EXERCISE INSTRUCTIONS =>
Which lines in the records below contain the word "컴포넌트의"? Report each of them.

(Recorded data)
= = = = =

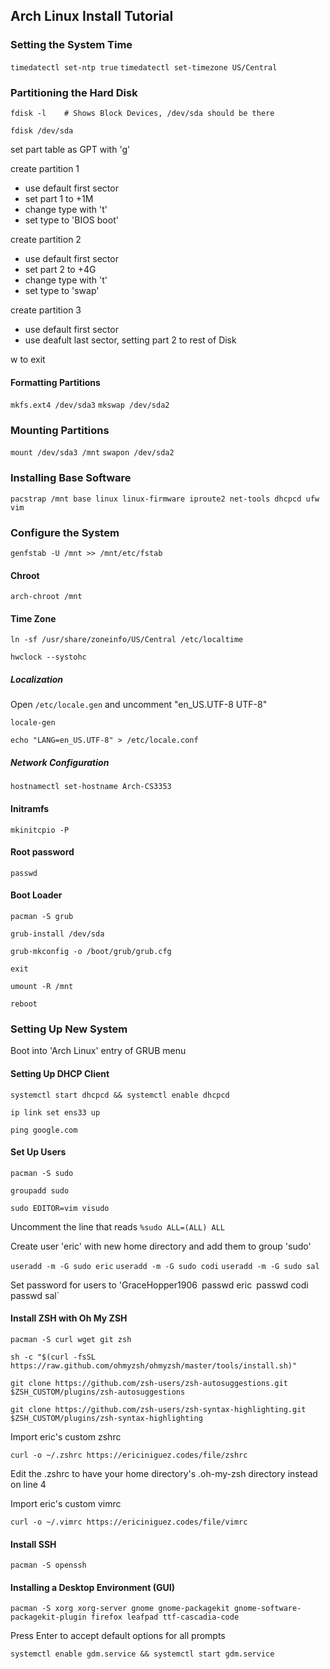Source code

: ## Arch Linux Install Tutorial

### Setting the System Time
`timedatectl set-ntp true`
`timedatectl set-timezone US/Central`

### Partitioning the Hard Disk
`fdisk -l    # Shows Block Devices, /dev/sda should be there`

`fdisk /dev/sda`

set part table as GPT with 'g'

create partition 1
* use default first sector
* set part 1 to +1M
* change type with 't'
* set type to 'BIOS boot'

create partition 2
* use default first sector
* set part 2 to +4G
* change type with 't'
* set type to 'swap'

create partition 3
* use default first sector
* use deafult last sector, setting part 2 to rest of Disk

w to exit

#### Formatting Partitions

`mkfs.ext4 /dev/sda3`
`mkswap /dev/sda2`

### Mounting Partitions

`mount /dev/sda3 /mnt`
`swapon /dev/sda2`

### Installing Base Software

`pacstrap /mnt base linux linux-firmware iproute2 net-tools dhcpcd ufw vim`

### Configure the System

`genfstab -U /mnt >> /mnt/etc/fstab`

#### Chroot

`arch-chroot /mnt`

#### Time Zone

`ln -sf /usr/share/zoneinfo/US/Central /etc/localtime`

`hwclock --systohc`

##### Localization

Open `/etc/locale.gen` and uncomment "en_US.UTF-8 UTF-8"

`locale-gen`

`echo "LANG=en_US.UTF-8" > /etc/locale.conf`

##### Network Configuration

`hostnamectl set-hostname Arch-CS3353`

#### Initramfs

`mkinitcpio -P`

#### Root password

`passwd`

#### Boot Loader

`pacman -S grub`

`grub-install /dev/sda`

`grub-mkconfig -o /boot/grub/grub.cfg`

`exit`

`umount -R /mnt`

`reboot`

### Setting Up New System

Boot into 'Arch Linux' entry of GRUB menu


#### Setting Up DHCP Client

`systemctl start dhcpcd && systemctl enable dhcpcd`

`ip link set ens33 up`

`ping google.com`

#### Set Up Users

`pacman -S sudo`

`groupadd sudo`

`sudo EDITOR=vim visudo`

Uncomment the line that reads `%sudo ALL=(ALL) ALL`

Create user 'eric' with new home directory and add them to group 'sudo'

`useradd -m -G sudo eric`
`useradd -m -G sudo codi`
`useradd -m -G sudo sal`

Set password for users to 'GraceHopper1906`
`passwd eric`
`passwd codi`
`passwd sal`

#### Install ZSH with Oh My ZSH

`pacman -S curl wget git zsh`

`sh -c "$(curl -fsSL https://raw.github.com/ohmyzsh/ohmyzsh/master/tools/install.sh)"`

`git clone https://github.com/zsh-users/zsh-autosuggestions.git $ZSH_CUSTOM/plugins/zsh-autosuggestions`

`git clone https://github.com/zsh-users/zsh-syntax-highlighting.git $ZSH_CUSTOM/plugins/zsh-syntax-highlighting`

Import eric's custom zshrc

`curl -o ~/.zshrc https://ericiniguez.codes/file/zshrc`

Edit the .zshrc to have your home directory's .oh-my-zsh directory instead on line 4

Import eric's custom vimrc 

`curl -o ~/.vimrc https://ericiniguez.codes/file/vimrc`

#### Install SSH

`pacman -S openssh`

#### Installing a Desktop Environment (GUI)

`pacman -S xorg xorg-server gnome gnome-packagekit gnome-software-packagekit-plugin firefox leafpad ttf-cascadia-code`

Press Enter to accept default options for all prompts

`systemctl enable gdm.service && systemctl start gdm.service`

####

= = = = =

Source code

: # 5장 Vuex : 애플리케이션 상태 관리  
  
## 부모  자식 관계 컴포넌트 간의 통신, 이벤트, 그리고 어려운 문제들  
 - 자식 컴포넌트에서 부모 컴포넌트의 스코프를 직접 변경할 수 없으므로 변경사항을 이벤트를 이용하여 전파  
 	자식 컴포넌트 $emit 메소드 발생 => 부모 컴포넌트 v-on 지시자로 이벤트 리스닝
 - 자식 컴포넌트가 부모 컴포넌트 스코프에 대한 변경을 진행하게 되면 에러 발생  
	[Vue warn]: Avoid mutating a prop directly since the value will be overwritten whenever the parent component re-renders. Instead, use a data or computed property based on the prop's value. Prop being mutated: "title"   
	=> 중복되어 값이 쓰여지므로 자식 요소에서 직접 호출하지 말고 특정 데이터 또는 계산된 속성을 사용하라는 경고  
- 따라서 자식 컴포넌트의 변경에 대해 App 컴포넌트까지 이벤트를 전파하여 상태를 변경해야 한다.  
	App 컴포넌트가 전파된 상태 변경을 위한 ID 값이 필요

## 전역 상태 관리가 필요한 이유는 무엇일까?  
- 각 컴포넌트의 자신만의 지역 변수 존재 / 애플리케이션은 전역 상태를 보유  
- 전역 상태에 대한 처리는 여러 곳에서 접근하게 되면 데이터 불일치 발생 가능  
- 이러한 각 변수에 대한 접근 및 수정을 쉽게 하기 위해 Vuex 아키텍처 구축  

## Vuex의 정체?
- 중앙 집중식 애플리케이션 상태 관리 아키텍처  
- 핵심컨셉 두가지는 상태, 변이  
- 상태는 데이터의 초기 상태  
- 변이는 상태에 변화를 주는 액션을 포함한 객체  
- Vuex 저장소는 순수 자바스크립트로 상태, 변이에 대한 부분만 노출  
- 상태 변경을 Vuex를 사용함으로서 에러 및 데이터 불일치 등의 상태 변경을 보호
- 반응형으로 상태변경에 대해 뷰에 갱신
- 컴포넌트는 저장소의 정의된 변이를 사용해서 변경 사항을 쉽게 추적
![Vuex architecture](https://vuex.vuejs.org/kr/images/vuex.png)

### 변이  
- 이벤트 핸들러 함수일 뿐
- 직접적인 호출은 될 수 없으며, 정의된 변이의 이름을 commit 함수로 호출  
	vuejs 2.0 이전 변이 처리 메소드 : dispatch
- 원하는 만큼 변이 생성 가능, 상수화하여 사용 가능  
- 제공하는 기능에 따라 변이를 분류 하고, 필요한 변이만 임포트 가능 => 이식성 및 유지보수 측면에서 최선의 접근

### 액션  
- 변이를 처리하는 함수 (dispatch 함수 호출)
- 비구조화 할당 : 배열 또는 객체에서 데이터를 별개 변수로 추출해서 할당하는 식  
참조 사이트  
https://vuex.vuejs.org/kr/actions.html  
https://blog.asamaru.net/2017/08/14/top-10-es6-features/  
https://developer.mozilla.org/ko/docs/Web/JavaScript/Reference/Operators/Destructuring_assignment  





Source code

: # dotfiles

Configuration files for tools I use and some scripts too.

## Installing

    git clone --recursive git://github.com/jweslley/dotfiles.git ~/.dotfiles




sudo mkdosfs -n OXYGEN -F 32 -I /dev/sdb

= = = = =

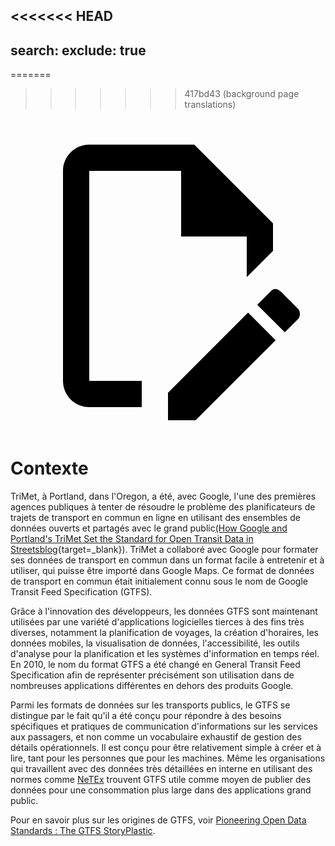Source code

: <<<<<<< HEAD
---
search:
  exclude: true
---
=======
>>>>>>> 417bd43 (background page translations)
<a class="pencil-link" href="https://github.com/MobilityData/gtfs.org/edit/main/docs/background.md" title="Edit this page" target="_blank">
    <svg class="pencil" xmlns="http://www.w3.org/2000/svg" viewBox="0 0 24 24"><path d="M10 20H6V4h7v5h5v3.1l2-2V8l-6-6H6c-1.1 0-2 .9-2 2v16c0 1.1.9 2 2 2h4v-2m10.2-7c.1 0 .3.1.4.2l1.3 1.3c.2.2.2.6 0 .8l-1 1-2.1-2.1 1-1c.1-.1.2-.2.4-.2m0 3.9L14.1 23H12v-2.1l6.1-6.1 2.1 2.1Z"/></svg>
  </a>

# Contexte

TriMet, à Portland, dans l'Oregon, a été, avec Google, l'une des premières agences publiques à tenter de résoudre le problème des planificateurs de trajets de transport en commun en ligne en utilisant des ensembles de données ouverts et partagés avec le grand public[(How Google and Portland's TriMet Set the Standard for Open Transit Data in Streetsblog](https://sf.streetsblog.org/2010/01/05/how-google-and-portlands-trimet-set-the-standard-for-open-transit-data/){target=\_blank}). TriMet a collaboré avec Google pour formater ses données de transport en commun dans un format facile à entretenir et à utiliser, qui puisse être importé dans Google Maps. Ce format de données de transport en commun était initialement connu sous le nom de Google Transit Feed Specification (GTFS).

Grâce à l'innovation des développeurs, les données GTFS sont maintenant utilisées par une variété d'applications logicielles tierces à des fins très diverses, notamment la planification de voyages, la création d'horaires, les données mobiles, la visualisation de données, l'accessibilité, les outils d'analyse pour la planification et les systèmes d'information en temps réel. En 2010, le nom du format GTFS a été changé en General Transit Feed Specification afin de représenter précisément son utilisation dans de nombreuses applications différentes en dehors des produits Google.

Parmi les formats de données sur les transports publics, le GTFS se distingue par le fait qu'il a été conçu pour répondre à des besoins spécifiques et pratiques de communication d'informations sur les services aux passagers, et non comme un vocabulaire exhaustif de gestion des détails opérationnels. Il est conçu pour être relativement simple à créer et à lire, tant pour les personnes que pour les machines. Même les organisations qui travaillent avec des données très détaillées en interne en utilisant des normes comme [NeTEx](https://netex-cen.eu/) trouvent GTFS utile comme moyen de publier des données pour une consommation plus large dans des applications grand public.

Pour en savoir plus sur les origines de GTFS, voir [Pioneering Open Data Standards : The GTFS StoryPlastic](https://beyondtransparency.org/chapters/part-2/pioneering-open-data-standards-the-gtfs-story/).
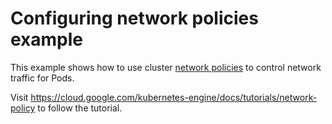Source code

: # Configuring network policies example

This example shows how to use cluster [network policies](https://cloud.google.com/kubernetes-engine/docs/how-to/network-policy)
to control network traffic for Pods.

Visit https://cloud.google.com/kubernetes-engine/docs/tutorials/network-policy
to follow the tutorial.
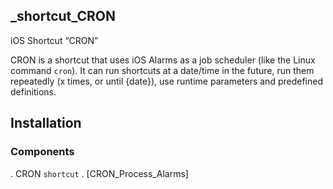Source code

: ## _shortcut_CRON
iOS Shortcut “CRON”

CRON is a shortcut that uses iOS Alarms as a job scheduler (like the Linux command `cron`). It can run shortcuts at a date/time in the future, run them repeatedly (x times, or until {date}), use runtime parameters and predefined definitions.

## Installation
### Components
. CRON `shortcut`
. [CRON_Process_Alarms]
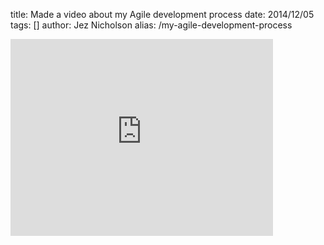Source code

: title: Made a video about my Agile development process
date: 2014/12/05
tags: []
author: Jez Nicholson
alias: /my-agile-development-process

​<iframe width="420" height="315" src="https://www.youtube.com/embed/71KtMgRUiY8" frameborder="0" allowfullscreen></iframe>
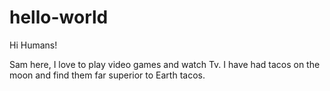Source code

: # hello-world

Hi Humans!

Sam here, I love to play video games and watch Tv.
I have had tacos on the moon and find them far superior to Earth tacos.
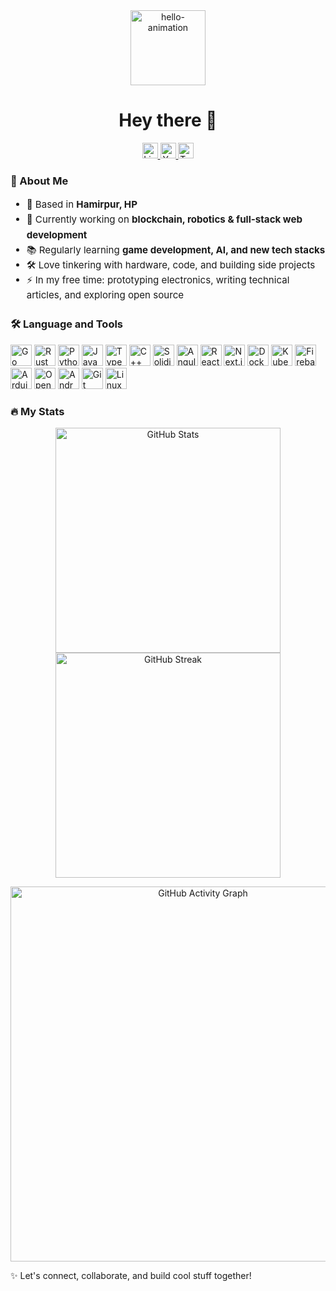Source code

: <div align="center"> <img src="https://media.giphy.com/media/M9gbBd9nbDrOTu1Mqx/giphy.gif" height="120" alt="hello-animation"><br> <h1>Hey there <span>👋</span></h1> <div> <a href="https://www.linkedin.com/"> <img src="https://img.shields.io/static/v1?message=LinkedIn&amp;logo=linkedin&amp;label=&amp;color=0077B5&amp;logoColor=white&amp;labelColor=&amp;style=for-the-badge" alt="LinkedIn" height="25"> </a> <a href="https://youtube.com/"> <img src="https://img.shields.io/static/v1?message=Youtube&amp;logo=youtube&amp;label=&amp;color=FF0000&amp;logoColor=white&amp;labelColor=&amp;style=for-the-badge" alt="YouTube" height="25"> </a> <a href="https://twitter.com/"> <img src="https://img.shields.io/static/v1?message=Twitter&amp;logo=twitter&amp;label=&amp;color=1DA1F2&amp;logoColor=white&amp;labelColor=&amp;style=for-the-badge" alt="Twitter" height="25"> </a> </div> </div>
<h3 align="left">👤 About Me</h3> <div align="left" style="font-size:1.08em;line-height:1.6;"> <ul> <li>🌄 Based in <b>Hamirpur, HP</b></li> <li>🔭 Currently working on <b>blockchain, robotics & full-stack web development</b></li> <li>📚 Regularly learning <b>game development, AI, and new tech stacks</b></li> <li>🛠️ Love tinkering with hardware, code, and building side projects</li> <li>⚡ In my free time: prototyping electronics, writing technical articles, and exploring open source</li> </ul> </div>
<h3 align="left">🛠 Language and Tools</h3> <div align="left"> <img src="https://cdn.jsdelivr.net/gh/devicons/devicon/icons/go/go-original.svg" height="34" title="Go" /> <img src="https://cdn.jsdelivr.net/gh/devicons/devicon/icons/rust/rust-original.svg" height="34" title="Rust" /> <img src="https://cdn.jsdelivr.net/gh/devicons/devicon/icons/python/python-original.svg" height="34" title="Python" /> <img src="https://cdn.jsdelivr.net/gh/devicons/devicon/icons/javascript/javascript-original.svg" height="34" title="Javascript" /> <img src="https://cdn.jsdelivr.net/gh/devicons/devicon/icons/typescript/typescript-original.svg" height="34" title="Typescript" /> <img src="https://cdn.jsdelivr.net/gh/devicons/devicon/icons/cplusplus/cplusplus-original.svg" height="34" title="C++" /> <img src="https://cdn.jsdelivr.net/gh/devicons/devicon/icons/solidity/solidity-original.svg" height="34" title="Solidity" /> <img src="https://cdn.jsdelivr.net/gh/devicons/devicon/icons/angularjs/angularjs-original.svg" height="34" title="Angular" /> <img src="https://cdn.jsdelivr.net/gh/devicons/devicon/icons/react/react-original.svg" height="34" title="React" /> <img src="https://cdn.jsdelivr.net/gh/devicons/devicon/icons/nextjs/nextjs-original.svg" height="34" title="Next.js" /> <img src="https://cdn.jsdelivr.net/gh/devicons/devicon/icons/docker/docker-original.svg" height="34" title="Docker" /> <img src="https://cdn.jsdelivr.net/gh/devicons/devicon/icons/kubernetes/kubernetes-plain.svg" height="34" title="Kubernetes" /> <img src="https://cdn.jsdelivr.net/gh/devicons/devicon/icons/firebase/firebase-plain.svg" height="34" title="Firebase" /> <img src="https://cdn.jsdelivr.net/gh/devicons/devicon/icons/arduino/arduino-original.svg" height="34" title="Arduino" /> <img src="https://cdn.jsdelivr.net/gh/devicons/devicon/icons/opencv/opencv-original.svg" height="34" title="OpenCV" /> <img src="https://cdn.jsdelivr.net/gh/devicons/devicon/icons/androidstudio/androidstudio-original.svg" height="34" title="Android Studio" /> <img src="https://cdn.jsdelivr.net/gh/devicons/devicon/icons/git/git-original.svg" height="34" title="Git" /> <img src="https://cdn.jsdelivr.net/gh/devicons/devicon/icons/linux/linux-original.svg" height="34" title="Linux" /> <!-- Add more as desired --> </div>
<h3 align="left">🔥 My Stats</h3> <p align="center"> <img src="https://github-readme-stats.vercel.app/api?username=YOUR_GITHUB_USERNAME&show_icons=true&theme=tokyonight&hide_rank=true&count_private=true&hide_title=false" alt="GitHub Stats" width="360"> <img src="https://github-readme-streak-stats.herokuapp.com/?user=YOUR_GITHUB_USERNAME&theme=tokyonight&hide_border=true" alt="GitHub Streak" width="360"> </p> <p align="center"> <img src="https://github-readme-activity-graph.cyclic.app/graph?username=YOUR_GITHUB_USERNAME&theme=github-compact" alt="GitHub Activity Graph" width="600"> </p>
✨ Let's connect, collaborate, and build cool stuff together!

= = = = =

PROBLEM SOLUTION =>
 - 자식 컴포넌트에서 부모 컴포넌트의 스코프를 직접 변경할 수 없으므로 변경사항을 이벤트를 이용하여 전파  
- 따라서 자식 컴포넌트의 변경에 대해 App 컴포넌트까지 이벤트를 전파하여 상태를 변경해야 한다.  
- 각 컴포넌트의 자신만의 지역 변수 존재 / 애플리케이션은 전역 상태를 보유  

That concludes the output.